Weinberg: The longer someone is out of work the more her self-esteem deteriorates and the less likely she is to return to work. She’ll start to doubt whether or not she is needed. She goes from a schedule organized around working to no schedule at all, with no particular reason to get up in the morning other than doctor’s appointments or other services. She can lose self-discipline quickly.
Some studies show this clearly among older adults as well as working-age people. After retirement, if a person doesn’t quickly fill his time with activities, he is at a far greater chance of deteriorating quickly, developing dementia, etc.Without working purpose, life becomes more chaotic. The lack of self-confidence and the chaos are serious barriers to a healthy life.
Philanthropy: Have you seen self-esteem improve because of employment?
Weinberg: Absolutely. We support one program (Cara in Chicago) that begins every day by asking participants to speak into a microphone, say one thing good that has happened to them recently, and sing a verse from any song they want. Usually at the beginning folks are very shy and lack self-confidence entirely. They’ve been told that they’re no good, can’t do anything, and are never going to be anything. It takes a lot of effort to speak into the microphone.

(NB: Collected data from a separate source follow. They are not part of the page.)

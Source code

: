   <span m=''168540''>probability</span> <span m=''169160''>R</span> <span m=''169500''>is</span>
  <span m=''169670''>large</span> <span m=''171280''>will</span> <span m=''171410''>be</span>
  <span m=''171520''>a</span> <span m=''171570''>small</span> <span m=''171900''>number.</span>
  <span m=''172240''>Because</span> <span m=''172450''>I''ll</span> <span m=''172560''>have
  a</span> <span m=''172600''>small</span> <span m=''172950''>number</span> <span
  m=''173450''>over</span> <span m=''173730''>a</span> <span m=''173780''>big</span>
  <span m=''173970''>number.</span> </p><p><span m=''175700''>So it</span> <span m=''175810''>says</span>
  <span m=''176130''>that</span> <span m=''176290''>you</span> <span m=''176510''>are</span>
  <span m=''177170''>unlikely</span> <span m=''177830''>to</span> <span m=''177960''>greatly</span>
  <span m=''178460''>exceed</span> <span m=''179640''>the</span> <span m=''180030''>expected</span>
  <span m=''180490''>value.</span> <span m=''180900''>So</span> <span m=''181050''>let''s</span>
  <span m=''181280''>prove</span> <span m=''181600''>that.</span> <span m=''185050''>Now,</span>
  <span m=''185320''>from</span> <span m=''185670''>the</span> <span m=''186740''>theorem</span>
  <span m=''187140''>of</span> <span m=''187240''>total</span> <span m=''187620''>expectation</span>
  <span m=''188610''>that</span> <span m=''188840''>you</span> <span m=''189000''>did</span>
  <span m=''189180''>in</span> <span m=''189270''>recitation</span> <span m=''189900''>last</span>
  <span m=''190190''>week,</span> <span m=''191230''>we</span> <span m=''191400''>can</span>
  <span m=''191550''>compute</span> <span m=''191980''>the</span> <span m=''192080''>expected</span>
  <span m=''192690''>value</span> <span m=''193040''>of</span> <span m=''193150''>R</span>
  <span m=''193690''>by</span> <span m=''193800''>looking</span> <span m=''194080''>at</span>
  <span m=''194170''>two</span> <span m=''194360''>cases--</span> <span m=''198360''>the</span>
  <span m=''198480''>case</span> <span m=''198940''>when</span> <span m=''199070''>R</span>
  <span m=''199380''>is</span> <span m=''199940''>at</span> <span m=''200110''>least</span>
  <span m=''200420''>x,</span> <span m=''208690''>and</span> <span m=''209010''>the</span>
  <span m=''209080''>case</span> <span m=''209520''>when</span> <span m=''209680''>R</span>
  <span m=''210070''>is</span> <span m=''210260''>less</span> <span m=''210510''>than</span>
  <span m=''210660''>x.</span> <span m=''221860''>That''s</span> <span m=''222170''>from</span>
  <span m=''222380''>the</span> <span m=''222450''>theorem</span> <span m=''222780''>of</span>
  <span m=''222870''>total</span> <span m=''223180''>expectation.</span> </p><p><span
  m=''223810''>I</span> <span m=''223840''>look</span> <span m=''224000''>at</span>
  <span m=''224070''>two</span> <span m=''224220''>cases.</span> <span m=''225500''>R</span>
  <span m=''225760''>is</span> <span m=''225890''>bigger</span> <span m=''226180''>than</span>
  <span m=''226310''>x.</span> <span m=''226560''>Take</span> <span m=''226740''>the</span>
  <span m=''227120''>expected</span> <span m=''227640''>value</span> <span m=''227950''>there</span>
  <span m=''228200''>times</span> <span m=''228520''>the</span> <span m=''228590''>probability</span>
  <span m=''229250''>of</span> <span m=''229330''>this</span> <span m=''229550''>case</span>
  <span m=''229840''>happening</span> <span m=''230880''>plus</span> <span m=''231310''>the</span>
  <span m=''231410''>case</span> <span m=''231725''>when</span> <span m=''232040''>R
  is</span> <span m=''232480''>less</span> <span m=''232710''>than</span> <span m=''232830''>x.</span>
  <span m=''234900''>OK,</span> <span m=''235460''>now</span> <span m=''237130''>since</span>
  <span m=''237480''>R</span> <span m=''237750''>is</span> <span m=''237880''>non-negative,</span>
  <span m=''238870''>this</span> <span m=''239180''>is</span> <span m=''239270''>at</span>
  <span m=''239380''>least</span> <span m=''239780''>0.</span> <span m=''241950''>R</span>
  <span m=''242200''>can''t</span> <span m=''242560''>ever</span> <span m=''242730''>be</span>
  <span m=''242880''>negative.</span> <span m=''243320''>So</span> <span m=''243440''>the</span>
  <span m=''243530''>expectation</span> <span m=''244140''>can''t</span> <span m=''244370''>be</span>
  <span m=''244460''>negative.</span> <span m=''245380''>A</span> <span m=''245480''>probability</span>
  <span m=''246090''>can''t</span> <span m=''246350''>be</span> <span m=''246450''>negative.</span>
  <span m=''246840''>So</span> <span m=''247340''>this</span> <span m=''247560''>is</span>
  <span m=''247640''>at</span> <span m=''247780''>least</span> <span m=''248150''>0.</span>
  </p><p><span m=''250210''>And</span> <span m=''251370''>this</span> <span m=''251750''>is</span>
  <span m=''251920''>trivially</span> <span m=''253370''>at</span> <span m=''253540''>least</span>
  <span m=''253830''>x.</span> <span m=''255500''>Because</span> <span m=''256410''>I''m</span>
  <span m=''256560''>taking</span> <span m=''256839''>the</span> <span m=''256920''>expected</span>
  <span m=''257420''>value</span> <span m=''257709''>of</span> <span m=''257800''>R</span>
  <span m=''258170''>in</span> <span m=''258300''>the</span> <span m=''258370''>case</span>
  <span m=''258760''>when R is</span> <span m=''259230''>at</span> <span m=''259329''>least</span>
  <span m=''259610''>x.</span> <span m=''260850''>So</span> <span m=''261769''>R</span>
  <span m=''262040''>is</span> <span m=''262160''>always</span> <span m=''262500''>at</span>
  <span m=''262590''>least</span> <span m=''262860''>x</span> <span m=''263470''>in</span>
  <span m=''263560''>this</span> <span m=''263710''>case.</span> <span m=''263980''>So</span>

After a few weeks, you can’t take the microphone out of their hands. Part of this is because they’ve been working and gaining a sense of personal efficacy. They are building their ability, in their job, to believe in themselves. The statements you hear are “Wow, I have a job. I’m bringing home the bacon. My children look at me in a different way.” The academic studies show the same effect. Employment is not just an economic issue. It is a psychological and spiritual issue, as well.
Philanthropy: Do you think all people can be employed? Even the disabled?
Weinberg: For most people, a job is going to serve as the central organizing force in the household. I think people with disabilities are sold short all too often in our society. Most people born with disabilities want to be given the chance to show what they can do; they don’t focus on what they can’t do. They are dying to work and can be the best employees. Working is part of the therapy for them.
Of course if someone is not motivated to work, there is little you can do as a funder to help them. The person has to be motivated. But sometimes, exposure to a good workforce program that gets people good jobs can show folks the “light at the end of the tunnel” that can build motivation.
Philanthropy: Why should someone invest in work to combat poverty?
Weinberg: There is a lot of satisfaction and impact—great heartwarming stories of success. People who are down-and-out are transformed. Holding a job is one of the easier areas to evaluate. You can know whether each organization you fund has made a difference or not. On cost-benefit analyses of these programs, the objective benefits of investing in work far outweigh the costs.